### TASK DIRECTIONS
All lines of the material below that include the string "marriage" are to be copied.

++++ TASK INPUTS

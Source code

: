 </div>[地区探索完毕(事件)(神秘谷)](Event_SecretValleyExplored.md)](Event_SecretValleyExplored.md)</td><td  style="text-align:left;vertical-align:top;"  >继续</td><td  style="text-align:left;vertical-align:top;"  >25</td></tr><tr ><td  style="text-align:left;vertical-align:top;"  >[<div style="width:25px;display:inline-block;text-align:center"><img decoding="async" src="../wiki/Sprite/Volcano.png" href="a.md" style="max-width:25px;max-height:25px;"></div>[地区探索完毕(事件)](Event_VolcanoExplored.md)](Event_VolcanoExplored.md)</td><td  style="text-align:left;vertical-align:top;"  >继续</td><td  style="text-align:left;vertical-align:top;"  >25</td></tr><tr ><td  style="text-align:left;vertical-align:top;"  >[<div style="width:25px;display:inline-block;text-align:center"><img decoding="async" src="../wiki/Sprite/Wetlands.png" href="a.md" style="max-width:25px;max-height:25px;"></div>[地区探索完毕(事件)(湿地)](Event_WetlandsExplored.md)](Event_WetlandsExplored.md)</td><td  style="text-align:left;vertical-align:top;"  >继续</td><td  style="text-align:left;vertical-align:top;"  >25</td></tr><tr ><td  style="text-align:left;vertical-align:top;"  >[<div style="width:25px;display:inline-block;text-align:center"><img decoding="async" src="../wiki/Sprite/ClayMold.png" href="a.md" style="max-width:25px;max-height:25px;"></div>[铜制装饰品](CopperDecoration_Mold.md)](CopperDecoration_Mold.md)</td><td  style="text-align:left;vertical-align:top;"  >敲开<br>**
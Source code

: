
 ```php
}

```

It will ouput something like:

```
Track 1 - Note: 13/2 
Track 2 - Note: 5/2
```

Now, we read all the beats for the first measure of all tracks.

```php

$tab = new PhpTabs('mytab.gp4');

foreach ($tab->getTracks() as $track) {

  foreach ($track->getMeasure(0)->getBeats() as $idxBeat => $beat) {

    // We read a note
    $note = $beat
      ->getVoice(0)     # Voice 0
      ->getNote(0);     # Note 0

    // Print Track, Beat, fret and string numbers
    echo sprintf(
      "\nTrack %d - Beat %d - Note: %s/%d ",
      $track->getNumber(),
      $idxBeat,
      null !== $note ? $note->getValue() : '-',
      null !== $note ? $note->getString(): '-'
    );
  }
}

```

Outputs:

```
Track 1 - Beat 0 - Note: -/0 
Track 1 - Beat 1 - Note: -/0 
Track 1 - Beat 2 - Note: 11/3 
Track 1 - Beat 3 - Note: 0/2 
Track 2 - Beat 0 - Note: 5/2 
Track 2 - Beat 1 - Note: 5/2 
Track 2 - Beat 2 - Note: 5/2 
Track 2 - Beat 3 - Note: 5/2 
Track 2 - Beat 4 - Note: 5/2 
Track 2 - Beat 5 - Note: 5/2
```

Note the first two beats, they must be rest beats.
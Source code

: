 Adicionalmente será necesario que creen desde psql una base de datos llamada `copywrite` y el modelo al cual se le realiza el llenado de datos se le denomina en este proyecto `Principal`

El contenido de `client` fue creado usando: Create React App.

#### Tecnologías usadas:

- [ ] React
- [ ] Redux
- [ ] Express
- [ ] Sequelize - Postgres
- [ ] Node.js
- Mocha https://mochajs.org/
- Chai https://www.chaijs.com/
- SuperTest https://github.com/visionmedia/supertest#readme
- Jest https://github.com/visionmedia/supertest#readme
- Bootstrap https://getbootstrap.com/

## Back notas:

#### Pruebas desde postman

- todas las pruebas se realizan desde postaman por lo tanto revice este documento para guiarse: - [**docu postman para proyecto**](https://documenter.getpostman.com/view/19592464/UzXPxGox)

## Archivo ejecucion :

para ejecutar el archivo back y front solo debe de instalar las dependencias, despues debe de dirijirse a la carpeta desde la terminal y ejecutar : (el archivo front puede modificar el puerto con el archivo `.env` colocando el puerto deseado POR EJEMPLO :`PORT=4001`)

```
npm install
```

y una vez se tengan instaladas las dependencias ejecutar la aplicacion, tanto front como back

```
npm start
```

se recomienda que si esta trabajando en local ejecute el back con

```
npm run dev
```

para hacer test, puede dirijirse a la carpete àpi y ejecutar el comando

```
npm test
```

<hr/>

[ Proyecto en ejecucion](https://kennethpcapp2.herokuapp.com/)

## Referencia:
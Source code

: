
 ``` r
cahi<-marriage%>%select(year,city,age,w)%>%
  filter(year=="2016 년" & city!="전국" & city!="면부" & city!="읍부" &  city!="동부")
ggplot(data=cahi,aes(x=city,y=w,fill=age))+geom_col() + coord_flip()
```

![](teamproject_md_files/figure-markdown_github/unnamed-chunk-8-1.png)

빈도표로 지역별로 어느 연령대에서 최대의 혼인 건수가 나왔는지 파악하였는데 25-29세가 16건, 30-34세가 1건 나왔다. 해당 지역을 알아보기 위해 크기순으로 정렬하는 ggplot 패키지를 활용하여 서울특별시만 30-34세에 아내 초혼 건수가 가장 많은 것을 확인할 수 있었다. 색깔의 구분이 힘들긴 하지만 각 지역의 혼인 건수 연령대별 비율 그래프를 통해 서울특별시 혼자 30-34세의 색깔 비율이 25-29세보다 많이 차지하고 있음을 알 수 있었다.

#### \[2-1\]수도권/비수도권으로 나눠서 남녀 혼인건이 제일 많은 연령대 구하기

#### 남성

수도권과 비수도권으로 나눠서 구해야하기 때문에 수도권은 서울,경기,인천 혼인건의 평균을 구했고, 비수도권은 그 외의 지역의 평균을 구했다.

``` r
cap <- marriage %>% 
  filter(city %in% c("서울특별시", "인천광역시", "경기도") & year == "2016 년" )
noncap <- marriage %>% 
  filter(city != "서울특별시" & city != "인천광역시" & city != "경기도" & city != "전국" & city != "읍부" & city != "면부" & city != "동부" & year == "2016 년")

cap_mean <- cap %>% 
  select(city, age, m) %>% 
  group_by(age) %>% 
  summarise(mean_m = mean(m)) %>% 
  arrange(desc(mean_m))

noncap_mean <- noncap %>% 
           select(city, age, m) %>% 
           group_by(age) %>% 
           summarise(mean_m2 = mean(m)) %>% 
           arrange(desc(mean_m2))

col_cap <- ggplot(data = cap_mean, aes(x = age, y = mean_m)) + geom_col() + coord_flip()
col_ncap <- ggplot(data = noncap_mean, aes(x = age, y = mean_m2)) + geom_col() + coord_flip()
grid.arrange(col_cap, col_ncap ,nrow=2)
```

++++++++

### PROBLEM SOLUTION
cahi<-marriage%>%select(year,city,age,w)%>%
cap <- marriage %>% 
noncap <- marriage %>% 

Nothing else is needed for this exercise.